[Task requirements]:
Please keep to the lines below from the one with "Returns a textual" through the one with "[Hour](https://gohugo.io/methods/time/hour/)", and restate them word for word, ends included.

[[ Exercise material, beginning ]]

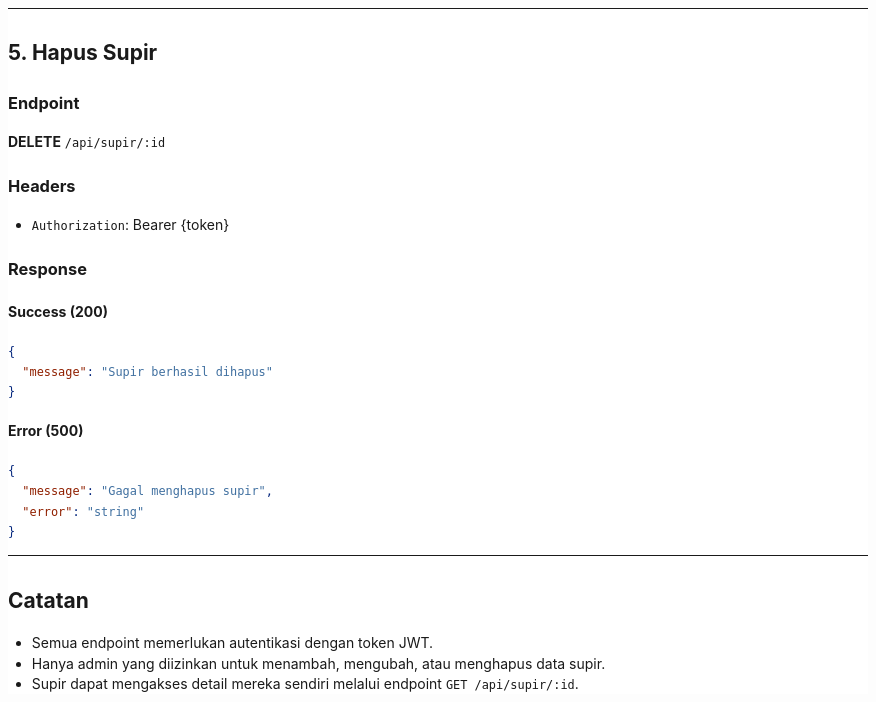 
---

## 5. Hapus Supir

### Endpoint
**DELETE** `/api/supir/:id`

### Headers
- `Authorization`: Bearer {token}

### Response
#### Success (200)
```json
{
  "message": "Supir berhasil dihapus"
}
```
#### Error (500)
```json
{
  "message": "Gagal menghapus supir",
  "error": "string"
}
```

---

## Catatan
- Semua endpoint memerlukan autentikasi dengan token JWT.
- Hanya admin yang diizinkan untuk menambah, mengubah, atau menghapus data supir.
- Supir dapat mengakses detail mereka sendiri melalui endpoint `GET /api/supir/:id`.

[[ Exercise material, end ]]
[[ Exercise material, beginning ]]

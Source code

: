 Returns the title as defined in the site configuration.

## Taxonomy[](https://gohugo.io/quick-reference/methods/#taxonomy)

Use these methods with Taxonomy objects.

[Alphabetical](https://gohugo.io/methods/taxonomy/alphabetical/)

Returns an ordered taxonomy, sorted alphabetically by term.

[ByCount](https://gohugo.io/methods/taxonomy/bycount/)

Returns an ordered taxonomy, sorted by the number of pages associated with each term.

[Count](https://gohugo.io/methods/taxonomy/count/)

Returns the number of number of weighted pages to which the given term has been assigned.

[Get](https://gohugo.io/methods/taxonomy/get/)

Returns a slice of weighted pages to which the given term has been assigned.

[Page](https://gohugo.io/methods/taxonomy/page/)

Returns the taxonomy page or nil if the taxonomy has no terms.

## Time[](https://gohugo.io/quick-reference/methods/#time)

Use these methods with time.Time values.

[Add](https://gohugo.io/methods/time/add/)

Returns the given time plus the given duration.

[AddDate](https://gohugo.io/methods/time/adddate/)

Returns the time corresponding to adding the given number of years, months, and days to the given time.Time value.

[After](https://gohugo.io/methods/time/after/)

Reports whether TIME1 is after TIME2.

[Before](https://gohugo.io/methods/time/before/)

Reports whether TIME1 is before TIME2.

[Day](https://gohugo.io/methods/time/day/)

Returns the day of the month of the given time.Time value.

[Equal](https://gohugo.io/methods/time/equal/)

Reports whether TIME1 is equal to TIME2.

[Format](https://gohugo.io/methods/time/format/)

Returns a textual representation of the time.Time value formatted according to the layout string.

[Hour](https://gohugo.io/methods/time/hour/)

[[ Exercise material, end ]]

[Answer for the task]:
Returns a textual representation of the time.Time value formatted according to the layout string.

[Hour](https://gohugo.io/methods/time/hour/)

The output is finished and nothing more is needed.